There are two areas of concern when evaluating the use of VMware HA Cluster for creating an Oracle database cloud. These are:

  1. Scalability
  2. Availability

Analysts like to use the so-called "magic diagram" to describe the market space for a given technology or solution. This is very interesting in this case. The following diagram is useful:

Magic1  
Database Cluster Technology Magic Diagram

Think of this graphic as conceptual, but it makes an important point. At the bottom of Availability scale are databases that you don't even back up. Everyone has a few of these. One example is a staging database for temporary storage of summary data which is then inserted into a data mart or data warehouse. If this database fails, you will simply recreate it and rerun the job.

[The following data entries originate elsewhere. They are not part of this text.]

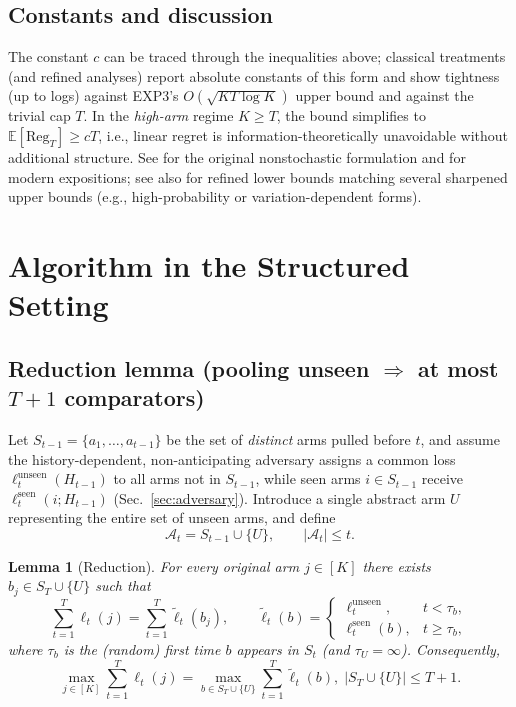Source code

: \documentclass[10pt,twocolumn]{article}
\newcommand{\E}{\mathbb{E}}
\newcommand{\Reg}{\mathrm{Reg}}
\newtheorem{lemma}[theorem]{Lemma}
\theoremstyle{definition}
\theoremstyle{remark}
\begin{document}
\subsection{Constants and discussion}
\label{subsec:constants-discussion}
The constant $c$ can be traced through the inequalities above; classical treatments (and refined analyses) report absolute constants of this form and show tightness (up to logs) against EXP3’s $O(\sqrt{KT\log K})$ upper bound and against the trivial cap $T$. In the \emph{high-arm} regime $K\ge T$, the bound simplifies to $\E[\Reg_T]\ge cT$, i.e., linear regret is information-theoretically unavoidable without additional structure. See \citet{Auer2002Nonstochastic} for the original nonstochastic formulation and \citet{BubeckCesaBianchi2012,LS20} for modern expositions; see also \citet{GerchinovitzLattimore2016} for refined lower bounds matching several sharpened upper bounds (e.g., high-probability or variation-dependent forms).


\section{Algorithm in the Structured Setting}
\label{sec:algorithm}

\subsection{Reduction lemma (pooling unseen $\Rightarrow$ at most $T{+}1$ comparators)}
Let $S_{t-1}=\{a_1,\dots,a_{t-1}\}$ be the set of \emph{distinct} arms pulled before $t$, and assume the history-dependent, non-anticipating adversary assigns a common loss $\ell_t^{\mathrm{unseen}}(H_{t-1})$ to all arms not in $S_{t-1}$, while seen arms $i\in S_{t-1}$ receive $\ell_t^{\mathrm{seen}}(i;H_{t-1})$ (Sec.~\ref{sec:adversary}). Introduce a single abstract arm $U$ representing the entire set of unseen arms, and define
\[
  \mathcal{A}_t = S_{t-1}\cup\{U\}, \qquad |\mathcal{A}_t|\le t.
\]

\begin{lemma}[Reduction]
  \label{lem:reduction}
  For every original arm $j\in[K]$ there exists $b_j\in S_T\cup\{U\}$ such that
  \[
    \sum_{t=1}^T \ell_t(j)=\sum_{t=1}^T \tilde\ell_t(b_j),\qquad
    \tilde\ell_t(b)=
    \begin{cases}
      \ell_t^{\mathrm{unseen}},  & t<\tau_b,    \\
      \ell_t^{\mathrm{seen}}(b), & t\ge \tau_b,
    \end{cases}
  \]
  where $\tau_b$ is the (random) first time $b$ appears in $S_t$ (and $\tau_U=\infty$). Consequently,
  \[
    \max_{j\in[K]}\sum_{t=1}^T \ell_t(j)
    =
    \max_{b\in S_T\cup\{U\}} \sum_{t=1}^T \tilde\ell_t(b),
    \; |S_T\cup\{U\}|\le T{+}1.
  \]
\end{lemma}
\end{document}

At the top of the same scale is your company's ERP, web catalog or online trading application. If this type of database is down for any length of time (even a few seconds), money is lost, or even worse hard legal requirements are not met and liability results. These databases absolutely have to be up and running at all times in other words.

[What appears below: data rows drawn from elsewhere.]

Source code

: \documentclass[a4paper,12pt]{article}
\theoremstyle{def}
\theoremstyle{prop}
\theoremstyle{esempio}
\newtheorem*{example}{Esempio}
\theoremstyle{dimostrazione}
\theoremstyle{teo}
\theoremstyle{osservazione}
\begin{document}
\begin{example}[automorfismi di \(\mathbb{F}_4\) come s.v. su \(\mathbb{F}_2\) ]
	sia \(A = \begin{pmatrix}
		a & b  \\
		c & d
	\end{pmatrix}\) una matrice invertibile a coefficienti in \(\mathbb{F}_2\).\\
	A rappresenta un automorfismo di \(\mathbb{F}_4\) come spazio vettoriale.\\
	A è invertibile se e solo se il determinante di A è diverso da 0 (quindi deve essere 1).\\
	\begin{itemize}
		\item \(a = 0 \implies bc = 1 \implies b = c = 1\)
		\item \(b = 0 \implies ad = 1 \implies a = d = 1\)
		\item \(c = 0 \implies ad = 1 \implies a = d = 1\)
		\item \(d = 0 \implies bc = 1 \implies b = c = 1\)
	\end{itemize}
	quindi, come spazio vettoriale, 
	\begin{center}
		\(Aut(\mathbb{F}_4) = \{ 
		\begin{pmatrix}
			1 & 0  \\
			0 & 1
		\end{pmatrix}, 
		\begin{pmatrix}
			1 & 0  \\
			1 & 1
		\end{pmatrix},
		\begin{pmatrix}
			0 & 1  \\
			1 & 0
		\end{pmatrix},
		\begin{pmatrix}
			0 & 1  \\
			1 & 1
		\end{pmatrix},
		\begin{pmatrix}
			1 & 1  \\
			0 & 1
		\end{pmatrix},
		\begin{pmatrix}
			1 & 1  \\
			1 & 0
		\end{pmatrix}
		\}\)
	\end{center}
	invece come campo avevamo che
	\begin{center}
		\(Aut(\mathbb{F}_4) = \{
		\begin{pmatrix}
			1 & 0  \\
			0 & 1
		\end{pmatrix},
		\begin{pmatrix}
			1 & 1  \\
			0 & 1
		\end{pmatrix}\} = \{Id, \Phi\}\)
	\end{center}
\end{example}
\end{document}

In the middle part of the scale is everything else. These databases have various levels of HA requirements. The SLA may require no more than 2 minutes of downtime in a single month. Or perhaps several hours of downtime can be handled over a weekend. And up to half an hour of unplanned downtime may be OK in a six month period. Again, the requirements vary greatly.

The Scalability scale is similar. At the bottom of the scale (to the left in this case) are databases that are very small and have small I/O requirements. A small database stored on a personal laptop or PDA would be an example. At the top of this scale are databases which are many terabytes in size, have thousands of online users at all times, and where every user has to have the ability to see every row in every table in the entire database. The latter is referred to as a "scale-up". These databases exist in virtually every enterprise of any significant size, and frequently they are also the databases which have high HA requirements. Thus, there is a lot of commonality between these two scales. Again, the company ERP, web catalog, or online trading application may be multiple terabytes in size, have a large number of online users, high I/O demands, and the requirement that all users have access to all of the data in the database, making federating this database impractical or impossible. Very large databases with high I/O requirements probably are pretty important, or we wouldn't be spending all the money, time and effort required to maintain them, after all.

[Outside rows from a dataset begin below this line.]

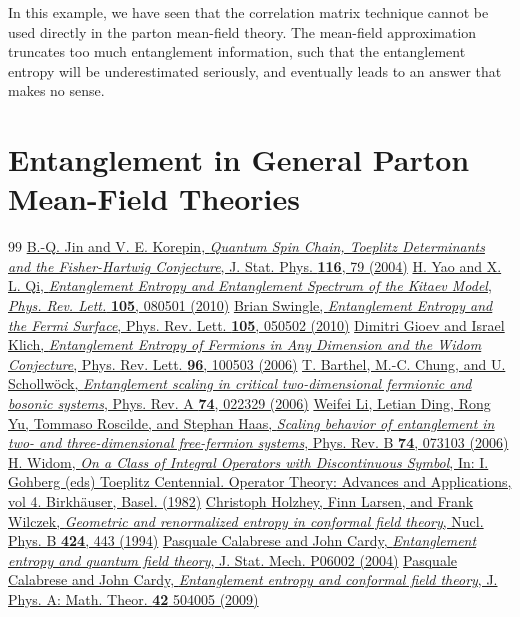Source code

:\documentclass[12font]{article}
\theoremstyle{definition}
\numberwithin{equation}{section}
\begin{document}
In this example, we have seen that the correlation matrix technique cannot be used directly in the parton mean-field theory. The mean-field approximation truncates too much entanglement information, such that the entanglement entropy will be underestimated seriously, and eventually leads to an answer that makes no sense.

\section{Entanglement in General Parton Mean-Field Theories}

\begin{thebibliography}{99}
    \href{https://link.springer.com/article/10.1023/B:JOSS.0000037230.37166.42}{B.-Q. Jin and V. E. Korepin, \emph{Quantum Spin Chain, Toeplitz Determinants and the Fisher-Hartwig Conjecture}, J. Stat. Phys. \textbf{116}, 79 (2004)}
    \href{https://doi.org/10.1103/PhysRevLett.105.080501}{H. Yao and X. L. Qi, \emph{Entanglement Entropy and Entanglement Spectrum of the Kitaev Model}, \emph{Phys. Rev. Lett.} \textbf{105}, 080501 (2010)}
    \href{https://doi.org/10.1103/PhysRevLett.105.050502}{Brian Swingle, \emph{Entanglement Entropy and the Fermi Surface}, Phys. Rev. Lett. \textbf{105}, 050502 (2010)}
    \href{https://doi.org/10.1103/PhysRevLett.96.100503}{Dimitri Gioev and Israel Klich, \emph{Entanglement Entropy of Fermions in Any Dimension and the Widom Conjecture}, Phys. Rev. Lett. \textbf{96}, 100503 (2006)}
    \href{https://doi.org/10.1103/PhysRevA.74.022329}{T. Barthel, M.-C. Chung, and U. Schollw\"ock, \emph{Entanglement scaling in critical two-dimensional fermionic and bosonic systems}, Phys. Rev. A \textbf{74}, 022329 (2006)}
    \href{https://doi.org/10.1103/PhysRevB.74.073103}{Weifei Li, Letian Ding, Rong Yu, Tommaso Roscilde, and Stephan Haas, \emph{Scaling behavior of entanglement in two- and three-dimensional free-fermion systems}, Phys. Rev. B \textbf{74}, 073103 (2006)}
    \href{https://doi.org/10.1007/978-3-0348-5183-1_28}{H. Widom, \emph{On a Class of Integral Operators with Discontinuous Symbol}, In: I. Gohberg (eds) Toeplitz Centennial. Operator Theory: Advances and Applications, vol 4. Birkhäuser, Basel. (1982)}
    \href{https://doi.org/10.1016/0550-3213(94)90402-2}{Christoph Holzhey, Finn Larsen, and Frank Wilczek, \emph{Geometric and renormalized entropy in conformal field theory}, Nucl. Phys. B \textbf{424}, 443 (1994)}
    \href{https://doi.org/10.1088/1742-5468/2004/06/P06002}{Pasquale Calabrese and John Cardy, \emph{Entanglement entropy and quantum field theory}, J. Stat. Mech. P06002 (2004)}
    \href{https://doi.org/10.1088/1751-8113/42/50/504005}{Pasquale Calabrese and John Cardy, \emph{Entanglement entropy and conformal field theory}, J. Phys. A: Math. Theor. \textbf{42} 504005 (2009)}
\end{thebibliography}
\end{document}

In the middle of this scale are databases that have various levels of scalability requirements. Many of these fall into the "scale-out" category, where the scalability demands can be met by creating a large number of separate databases. In my experience, this may be true for a couple of reasons:

  1. The database workload is naturally partitionable because a given class of users only needs to see a subset of the total database data. This is a federated database solution. The classic example of this is the software as a service (SaaS) customer. For example, I presented to a customer that publishes a software package for managing hair and nail salons. They have over 5.000 salons in North America that use their software. Obviously, no salon needs to be able to see the database data of any other salon, making the workload very easily partitionable. New users can either be added to an existing database, or a brand new database can be created.
  2. The customer has created a mess. I encounter this fairly frequently, even in very large enterprise accounts. Instead of creating a large database cloud, they have created a large number of small projects. Now they are experiencing poor utilization, poor manageability, high cost and data center sprawl. This is the classic "server hog" scenario, in which each separate group developing a software project wants their own small data center, consisting of servers, network switches, storage, power, cooling and the like. The result is that the overall costs are very high, including the Oracle license cost. Oddly, this is the customer that Oracle most often uses as an example for the suitability of RAC, although I find it far less compelling than the scale-up scenario, for reasons which will shortly become clear.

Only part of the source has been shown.